# WHAT TO DO:
From the data that follows, set down exactly the lines from the one with "Suppose that $(X,d)$" through the one with "the constructor of", counting both. Pictures stay out.

# MATERIAL FOR THIS TASK:
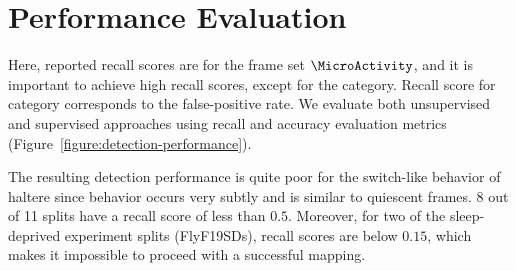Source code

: \section{Performance Evaluation}\label{section:performance-evaluation}
Here, reported recall scores are for the frame set $\MicroActivity$, and it is important to achieve high recall scores, except for the \QuiescentOther category.
Recall score for \QuiescentOther category corresponds to the false-positive rate.
We evaluate both unsupervised and supervised approaches using recall and accuracy evaluation metrics (Figure~\ref{figure:detection-performance}).

The resulting detection performance is quite poor for the switch-like behavior of haltere since \HaltereSwitch behavior occurs very subtly and is similar to quiescent frames.
8 out of 11 splits have a \HaltereSwitch recall score of less than $0.5$.
Moreover, for two of the sleep-deprived experiment splits (FlyF19SDs), \ProboscisPumping recall scores are below $0.15$, which makes it impossible to proceed with a successful mapping.

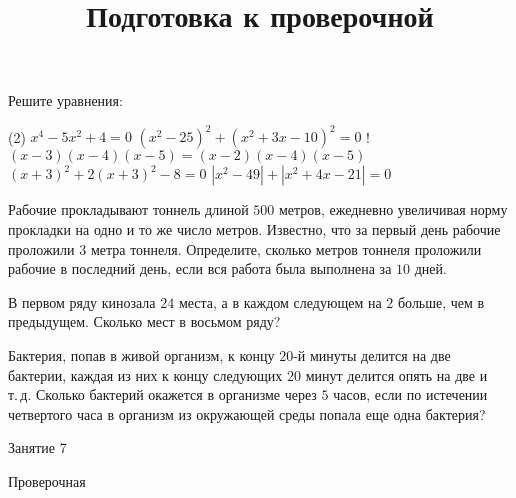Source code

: \begin{homework}[number=3]
	\begin{listofex}
		\item  Решите уравнения:
		\begin{tasks}(2)
			\task \( x^4-5x^2+4=0 \)
			\task \( (x^2-25)^2+(x^2+3x-10)^2=0 \)
			\task! \( (x-3)(x-4)(x-5)=(x-2)(x-4)(x-5) \)
			\task \( (x+3)^2+2(x+3)^2-8=0 \)
			\task \( |x^2-49|+|x^2+4x-21|=0 \)
		\end{tasks}
		\item Рабочие прокладывают тоннель длиной \( 500 \) метров, ежедневно увеличивая норму прокладки на одно и то же число метров. Известно, что за первый день рабочие проложили \( 3 \) метра тоннеля. Определите, сколько метров тоннеля проложили рабочие в последний день, если вся работа была выполнена за \( 10 \) дней.
		\item В первом ряду кинозала \( 24 \) места, а в каждом следующем на \( 2 \) больше, чем в предыдущем. Сколько мест в восьмом ряду?
		\item Бактерия, попав в живой организм, к концу \( 20 \)-й минуты делится на две бактерии, каждая из них к концу следующих \( 20 \) минут делится опять на две и т. д. Сколько бактерий окажется в организме через \( 5 \) часов, если по истечении четвертого часа в организм из окружающей среды попала еще одна бактерия?
	\end{listofex}
\end{homework}

\begin{class}[number=7]
	\title{Подготовка к проверочной}
	\begin{listofex}
		\item Занятие 7
	\end{listofex}
\end{class}

\begin{exam}
	\begin{listofex}
		\item Проверочная
	\end{listofex}
\end{exam}
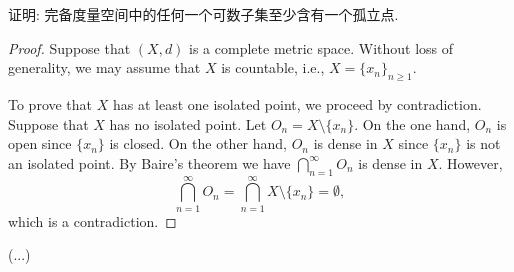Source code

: \begin{exercise}
    证明: 完备度量空间中的任何一个可数子集至少含有一个孤立点.
\end{exercise}

\begin{proof}
  Suppose that $(X,d)$ is a complete metric space.
  Without loss of generality, we may assume that $X$ is countable, i.e., $X = \{x_n\}_{n\geq 1}$.

  To prove that $X$ has at least one isolated point, we proceed by contradiction.
  Suppose that $X$ has no isolated point. Let $O_n = X\setminus \{x_n\}$.
  On the one hand, $O_n$ is open since $\{x_n\}$ is closed.
  On the other hand, $O_n$ is dense in $X$ since $\{x_n\}$ is not an isolated point.
  By Baire's theorem we have
  $\bigcap_{n=1}^\infty O_n$ is dense in $X$.
  However,
  \[\bigcap_{n=1}^\infty O_n = \bigcap_{n=1}^\infty X\setminus\{x_n\} = \emptyset,\]
  which is a contradiction.
\end{proof}


\begin{exercise}
  (...)
\end{exercise}

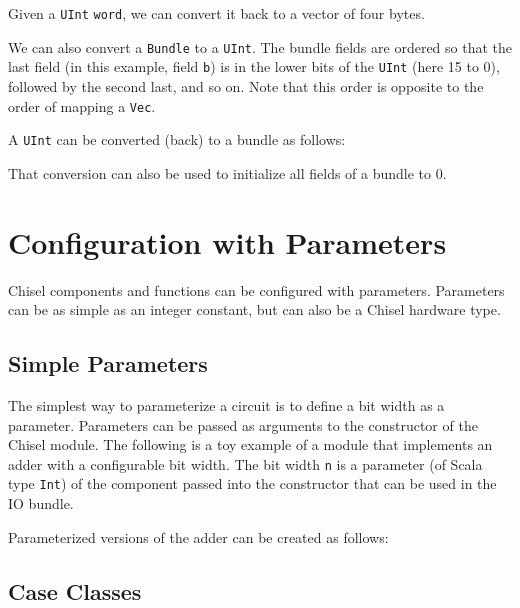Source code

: \documentclass[%
    10pt,
    headinclude, footexclude,
    openright, %
    notitlepage,
    cleardoubleempty,
    headsepline,
    pointlessnumbers,
    bibtotoc, idxtotoc,
    ]{scrbook}
\newcommand{\code}[1]{{\lstinline[basicstyle=\small\ttfamily]{#1}}}
\begin{document}

\noindent Given a \code{UInt} \code{word}, we can convert it back to a vector
of four bytes.


We can also convert a \code{Bundle} to a \code{UInt}. The bundle fields are ordered
so that the last field (in this example, field \code{b}) is in the lower bits of the \code{UInt}
(here 15 to 0), followed by the second last, and so on. Note that this order is opposite to
the order of mapping a \code{Vec}.


\noindent A \code{UInt} can be converted (back) to a bundle as follows:


\noindent That conversion can also be used to initialize all fields of a bundle to 0.



\section{Configuration with Parameters}

Chisel components and functions can be configured with parameters.
Parameters can be as simple as an integer constant, but can also be a Chisel
hardware type.

\subsection{Simple Parameters}

The simplest way to parameterize a circuit is to define a bit width as a parameter.
Parameters can be passed as arguments to
the constructor of the Chisel module. The following is a toy example of
a module that implements an adder with a configurable bit width.
The bit width \code{n} is a parameter (of Scala type \code{Int}) of the component
passed into the constructor that can be used in the IO bundle.


\noindent Parameterized versions of the adder can be created as follows:


\subsection{Case Classes}
\end{document}

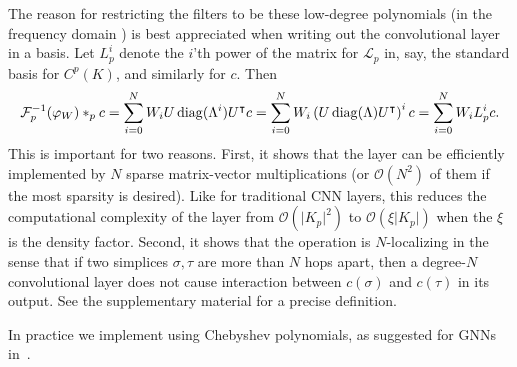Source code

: The reason for restricting the filters to be these low-degree polynomials (in the frequency domain ) is best appreciated when writing out the convolutional layer in a basis. Let $L^i_p$ denote the $i$'th power of the matrix for $\mathcal{L}_p$ in, say, the standard basis for $C^p(K)$, and similarly for $c$. Then
\begin{equation}
  \mathcal{F}^{-1}_p(\varphi_W)\ast_p c = \sum_{i=0}^N W_iU\operatorname{diag}(\Lambda^i)U^{\intercal} c = \sum_{i=0}^N W_i\left(U\operatorname{diag}(\Lambda)U^{\intercal}\right)^i c = \sum_{i=0}^NW_iL^i_pc. \label{eq:filter}
\end{equation}
This is important for two reasons. First, it shows that the layer can be efficiently implemented by $N$ sparse matrix-vector multiplications (or $\mathcal{O}(N^2)$ of them if the most sparsity is desired). Like for traditional CNN layers, this reduces the computational complexity of the layer from $\mathcal{O}(\lvert K_p\rvert^2)$ to $\mathcal{O}(\xi\lvert K_p\rvert)$ when the $\xi$ is the density factor. Second, it shows that the operation is $N$-localizing in the sense that if two simplices $\sigma,\tau$ are more than $N$ hops apart, then a degree-$N$ convolutional layer does not cause interaction between $c(\sigma)$ and $c(\tau)$ in its output. See the supplementary material for a precise definition.

In practice we implement  using Chebyshev polynomials, as suggested for GNNs in~\cite{defferrard2016convolutional}.

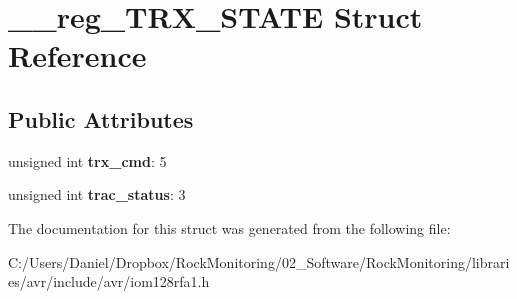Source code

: \hypertarget{struct____reg___t_r_x___s_t_a_t_e}{}\section{\+\_\+\+\_\+reg\+\_\+\+T\+R\+X\+\_\+\+S\+T\+A\+TE Struct Reference}
\label{struct____reg___t_r_x___s_t_a_t_e}
\subsection*{Public Attributes}
\begin{DoxyCompactItemize}
\item 
unsigned int {\bfseries trx\+\_\+cmd}\+: 5\hypertarget{struct____reg___t_r_x___s_t_a_t_e_a3ca9e0d027519270ce1ff3126f08a483}{}\label{struct____reg___t_r_x___s_t_a_t_e_a3ca9e0d027519270ce1ff3126f08a483}

\item 
unsigned int {\bfseries trac\+\_\+status}\+: 3\hypertarget{struct____reg___t_r_x___s_t_a_t_e_a176430edd42ca657bcd4b7a59d66b22c}{}\label{struct____reg___t_r_x___s_t_a_t_e_a176430edd42ca657bcd4b7a59d66b22c}

\end{DoxyCompactItemize}


The documentation for this struct was generated from the following file\+:\begin{DoxyCompactItemize}
\item 
C\+:/\+Users/\+Daniel/\+Dropbox/\+Rock\+Monitoring/02\+\_\+\+Software/\+Rock\+Monitoring/libraries/avr/include/avr/iom128rfa1.\+h\end{DoxyCompactItemize}
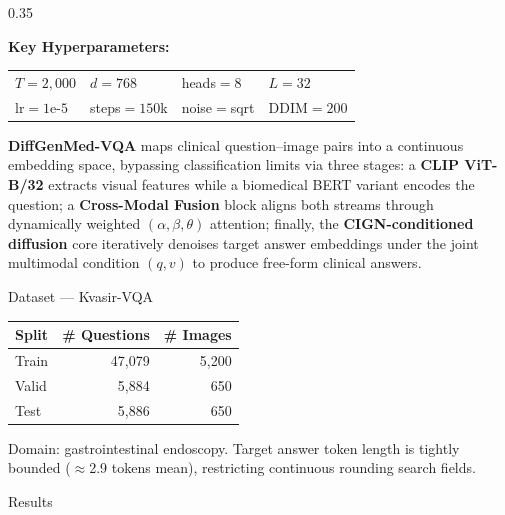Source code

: \documentclass[final]{beamer}
\newcommand{\postersection}[2]{%
  \begin{block}{\LARGE #1}
    \justifying\large #2
  \end{block}
}
\begin{document}
\begin{frame}[t, fragile]
\begin{columns}[t]
\begin{column}{0.35\linewidth}
{    \vspace{0.4em}
    {\large\textbf{Key Hyperparameters:}}
    \vspace{0.3em}
    \begin{center}
    \large
    \begin{tabular}{llll}
      \toprule
      $T{=}2{,}000$ & $d{=}768$ & heads${=}8$ & $L{=}32$ \\
      lr${=}1\text{e-}5$ & steps${=}150$k & noise$=$sqrt & DDIM${=}200$ \\
      \bottomrule
    \end{tabular}
    \end{center}
    
    \vspace{0.4em}
    \textbf{DiffGenMed-VQA} maps clinical question--image pairs into a continuous embedding space, bypassing classification limits via three stages: a \textbf{CLIP ViT-B/32} extracts visual features while a biomedical BERT variant encodes the question; a \textbf{Cross-Modal Fusion} block aligns both streams through dynamically weighted $(\alpha,\beta,\theta)$ attention; finally, the \textbf{CIGN-conditioned diffusion} core iteratively denoises target answer embeddings under the joint multimodal condition $(q, v)$ to produce free-form clinical answers.
  }
  
\postersection{Dataset — Kvasir-VQA}{%
  \begin{center}
  \large
  \renewcommand{\arraystretch}{0.8}
  \begin{tabular}{lrr}
    \toprule
    \textbf{Split} & \textbf{\# Questions} & \textbf{\# Images} \\
    \midrule
    Train & 47,079 & 5,200 \\
    Valid &  5,884 &   650 \\
    Test  &  5,886 &   650 \\
    \bottomrule
  \end{tabular}
  \end{center}

  \vspace{0.2em}
  \large
  Domain: gastrointestinal endoscopy. Target answer token length is tightly bounded ($\approx$2.9 tokens mean), restricting continuous rounding search fields.
}

  \vspace{0.5cm}

  \postersection{Results}{%

}
\end{column}
\end{columns}
\end{frame}
\end{document}

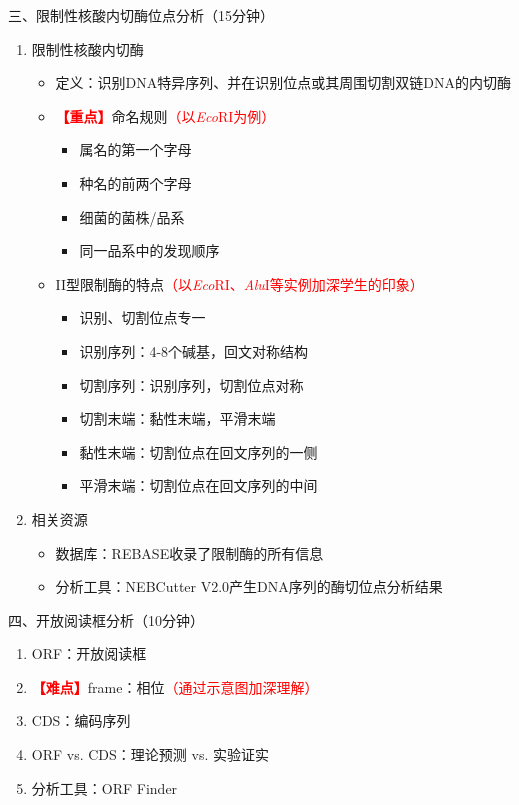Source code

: \documentclass{TIJMUjiaoanLL}
\begin{document}
\vspace*{0.2cm}
\noindent
三、限制性核酸内切酶位点分析（15分钟）
\begin{enumerate}
  \item 限制性核酸内切酶
    \begin{itemize}
      \item 定义：识别DNA特异序列、并在识别位点或其周围切割双链DNA的内切酶
      \item \textcolor{red}{\textbf{【重点】}}命名规则\textcolor{red}{（以\textit{Eco}RI为例）}
        \begin{itemize}
          \item 属名的第一个字母
          \item 种名的前两个字母
          \item 细菌的菌株/品系
          \item 同一品系中的发现顺序
        \end{itemize}
    \end{itemize}


\otherTail
\newpage
\otherHeader


    \begin{itemize}
      \item II型限制酶的特点\textcolor{red}{（以\textit{Eco}RI、\textit{Alu}I等实例加深学生的印象）}
      \begin{itemize}
        \item 识别、切割位点专一
        \item 识别序列：4-8个碱基，回文对称结构
        \item 切割序列：识别序列，切割位点对称
        \item 切割末端：黏性末端，平滑末端
        \item 黏性末端：切割位点在回文序列的一侧
        \item 平滑末端：切割位点在回文序列的中间
      \end{itemize}
    \end{itemize}
  \item 相关资源
    \begin{itemize}
      \item 数据库：REBASE收录了限制酶的所有信息
      \item 分析工具：NEBCutter V2.0产生DNA序列的酶切位点分析结果
    \end{itemize}
\end{enumerate}

\vspace*{0.2cm}
\noindent
四、开放阅读框分析（10分钟）
\begin{enumerate}
  \item ORF：开放阅读框
  \item \textcolor{red}{\textbf{【难点】}}frame：相位\textcolor{red}{（通过示意图加深理解）}
  \item CDS：编码序列
  \item ORF vs. CDS：理论预测 vs. 实验证实
  \item 分析工具：ORF Finder
\end{enumerate}
\end{document}
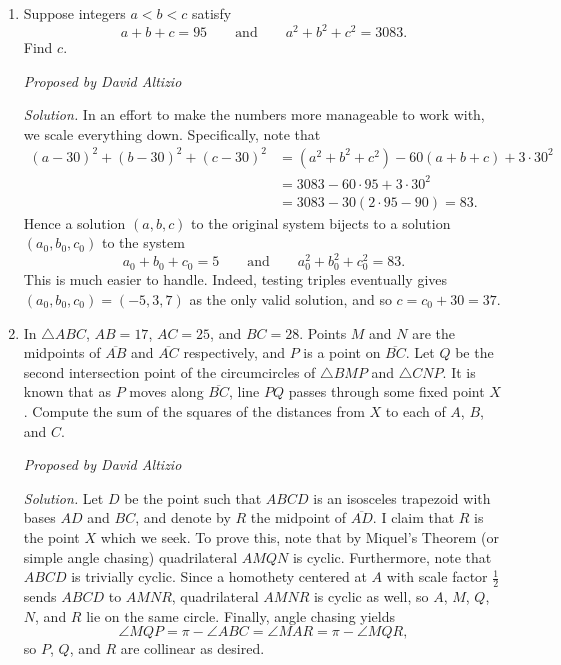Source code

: \documentclass[10pt]{article}
\newcommand{\proposed}[1]
{
\vspace{5pt}
\noindent\textit{Proposed by #1}
}
\newcommand{\solution}
{
\vspace{5pt}
\noindent\textit{Solution.}\qquad
}
\begin{document}
\begin{enumerate}
\par The rest is a matter of arithmetic and bookkeeping.  Note that \[\dfrac{10^5}{12\cdot 13}=\dfrac{25000}{39}=641+\frac{1}{39}.\] As a result, we know $100000\equiv 4\pmod{156}$.  Hence the only integers we have to check by hand are $n=0,1,2,3,4$, and we can clearly see that out of those only $n=3$ yields an extra solution to the congruence.  This means that the final answer to the problem is $12\cdot 641+1=\boxed{7693}$.

\item Suppose integers $a < b < c$ satisfy \[ a + b + c = 95\qquad\text{and}\qquad a^2 + b^2 + c^2 = 3083.\] Find $c$.

\proposed{David Altizio}

\solution In an effort to make the numbers more manageable to work with, we scale everything down.  Specifically, note that \begin{align*}(a-30)^2+(b-30)^2+(c-30)^2&=(a^2+b^2+c^2)-60(a+b+c)+3\cdot 30^2\\&=3083 - 60\cdot 95 + 3\cdot 30^2\\&=3083 - 30 (2\cdot 95 - 90) = 83.\end{align*} Hence a solution $(a,b,c)$ to the original system bijects to a solution $(a_0,b_0,c_0)$ to the system \[a_0+b_0+c_0=5\qquad\text{and}\qquad a_0^2+b_0^2+c_0^2=83.\] This is much easier to handle.  Indeed, testing triples eventually gives $(a_0,b_0,c_0)=(-5,3,7)$ as the only valid solution, and so $c=c_0+30=\boxed{37}$.

\item In $\triangle ABC$, $AB=17$, $AC=25$, and $BC=28$.  Points $M$ and $N$ are the midpoints of $\overline{AB}$ and $\overline{AC}$ respectively, and $P$ is a point on $\overline{BC}$.  Let $Q$ be the second intersection point of the circumcircles of $\triangle BMP$ and $\triangle CNP$.  It is known that as $P$ moves along $\overline{BC}$, line $PQ$ passes through some fixed point $X$.  Compute the sum of the squares of the distances from $X$ to each of $A$, $B$, and $C$. %

\proposed{David Altizio}

\solution Let $D$ be the point such that $ABCD$ is an isosceles trapezoid with bases $AD$ and $BC$, and denote by $R$ the midpoint of $\overline{AD}$.  I claim that $R$ is the point $X$ which we seek.  To prove this, note that by Miquel's Theorem (or simple angle chasing) quadrilateral $AMQN$ is cyclic.  Furthermore, note that $ABCD$ is trivially cyclic.  Since a homothety centered at $A$ with scale factor $\tfrac12$ sends $ABCD$ to $AMNR$, quadrilateral $AMNR$ is cyclic as well, so $A$, $M$, $Q$, $N$, and $R$ lie on the same circle.  Finally, angle chasing yields \[\angle MQP=\pi-\angle ABC =\angle MAR = \pi - \angle MQR,\] so $P$, $Q$, and $R$ are collinear as desired.


\end{enumerate}
\end{document}
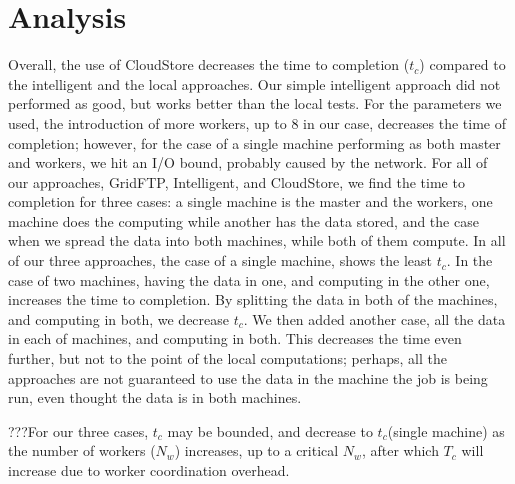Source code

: \documentclass[a4paper,12pt]{article}
\begin{document}
\section{Analysis}

Overall, the use of CloudStore decreases the time to completion ($t_c$) compared to the intelligent and the local approaches. Our simple intelligent approach did not performed as good, but works better than the local tests. For the parameters we used, the introduction of more workers, up to 8 in our case, decreases the time of completion; however, for the case of a single machine performing as both master and workers, we hit an I/O bound, probably caused by the network. For all of our approaches, GridFTP, Intelligent, and CloudStore, we find the time to completion for three cases: a single machine is the master and the workers, one machine does the computing while another has the data stored, and the case when we spread the data into both machines, while both of them compute.  In all of our three approaches, the case of a single machine, shows the least $t_c$. In the case of two machines, having the data in one, and computing in the other one, increases the time to completion. By splitting the data in both of the machines, and computing in both, we decrease $t_c$. We then added another case, all the data in each of machines, and computing in both. This decreases the time even further, but not to the point of the local computations; perhaps, all the approaches are not guaranteed to use the data in the machine the job is being run, even thought the data is in both machines.

???For our three cases,  $t_c$ may be bounded, and decrease to $t_c$(single machine) as  the number of workers ($N_w$) increases, up to a critical $N_w$, after which $T_c$ will increase due to worker coordination overhead.
\end{document}
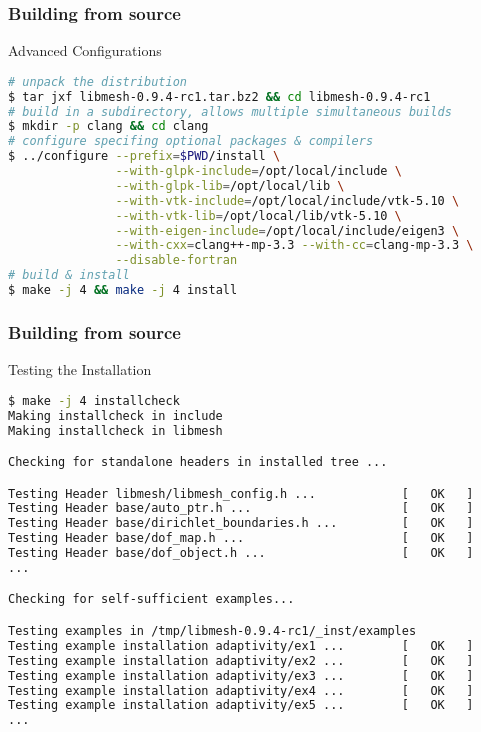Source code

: \begin{frame}[fragile]
  \frametitle{Building \libMesh{} from source}

  \begin{block}{Advanced Configurations}
    \begin{lstlisting}[language=bash]
# unpack the distribution
$ tar jxf libmesh-0.9.4-rc1.tar.bz2 && cd libmesh-0.9.4-rc1
# build in a subdirectory, allows multiple simultaneous builds
$ mkdir -p clang && cd clang
# configure specifing optional packages & compilers
$ ../configure --prefix=$PWD/install \
               --with-glpk-include=/opt/local/include \
               --with-glpk-lib=/opt/local/lib \
               --with-vtk-include=/opt/local/include/vtk-5.10 \
               --with-vtk-lib=/opt/local/lib/vtk-5.10 \
               --with-eigen-include=/opt/local/include/eigen3 \
               --with-cxx=clang++-mp-3.3 --with-cc=clang-mp-3.3 \
               --disable-fortran
# build & install
$ make -j 4 && make -j 4 install
    \end{lstlisting}
  \end{block}
\end{frame}



\begin{frame}[fragile,shrink]
  \frametitle{Building \libMesh{} from source}

  \begin{block}{Testing the Installation}
    \begin{lstlisting}[language=bash]
$ make -j 4 installcheck
Making installcheck in include
Making installcheck in libmesh

Checking for standalone headers in installed tree ...

Testing Header libmesh/libmesh_config.h ...            [   OK   ]
Testing Header base/auto_ptr.h ...                     [   OK   ]
Testing Header base/dirichlet_boundaries.h ...         [   OK   ]
Testing Header base/dof_map.h ...                      [   OK   ]
Testing Header base/dof_object.h ...                   [   OK   ]
...

Checking for self-sufficient examples...

Testing examples in /tmp/libmesh-0.9.4-rc1/_inst/examples
Testing example installation adaptivity/ex1 ...        [   OK   ]
Testing example installation adaptivity/ex2 ...        [   OK   ]
Testing example installation adaptivity/ex3 ...        [   OK   ]
Testing example installation adaptivity/ex4 ...        [   OK   ]
Testing example installation adaptivity/ex5 ...        [   OK   ]
...
    \end{lstlisting}
  \end{block}
\end{frame}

# FINISHED TASK:
  Suppose that $(X,d)$ is a complete metric space.
  Without loss of generality, we may assume that $X$ is countable, i.e., $X = \{x_n\}_{n\geq 1}$.

  To prove that $X$ has at least one isolated point, we proceed by contradiction.
  Suppose that $X$ has no isolated point. Let $O_n = X\setminus \{x_n\}$.
  On the one hand, $O_n$ is open since $\{x_n\}$ is closed.
  On the other hand, $O_n$ is dense in $X$ since $\{x_n\}$ is not an isolated point.
  By Baire's theorem we have
  $\bigcap_{n=1}^\infty O_n$ is dense in $X$.
  However,
  \[\bigcap_{n=1}^\infty O_n = \bigcap_{n=1}^\infty X\setminus\{x_n\} = \emptyset,\]
  which is a contradiction.
\end{proof}


\begin{exercise}
  (...)
\end{exercise}

Source code

: \documentclass[%
    10pt,
    headinclude, footexclude,
    openright, %
    notitlepage,
    cleardoubleempty,
    headsepline,
    pointlessnumbers,
    bibtotoc, idxtotoc,
    ]{scrbook}
\newcommand{\code}[1]{{\lstinline[basicstyle=\small\ttfamily]{#1}}}
\begin{document}

\noindent Given a \code{UInt} \code{word}, we can convert it back to a vector
of four bytes.


We can also convert a \code{Bundle} to a \code{UInt}. The bundle fields are ordered
so that the last field (in this example, field \code{b}) is in the lower bits of the \code{UInt}
(here 15 to 0), followed by the second last, and so on. Note that this order is opposite to
the order of mapping a \code{Vec}.


\noindent A \code{UInt} can be converted (back) to a bundle as follows:


\noindent That conversion can also be used to initialize all fields of a bundle to 0.



\section{Configuration with Parameters}

Chisel components and functions can be configured with parameters.
Parameters can be as simple as an integer constant, but can also be a Chisel
hardware type.

\subsection{Simple Parameters}

The simplest way to parameterize a circuit is to define a bit width as a parameter.
Parameters can be passed as arguments to
the constructor of the Chisel module. The following is a toy example of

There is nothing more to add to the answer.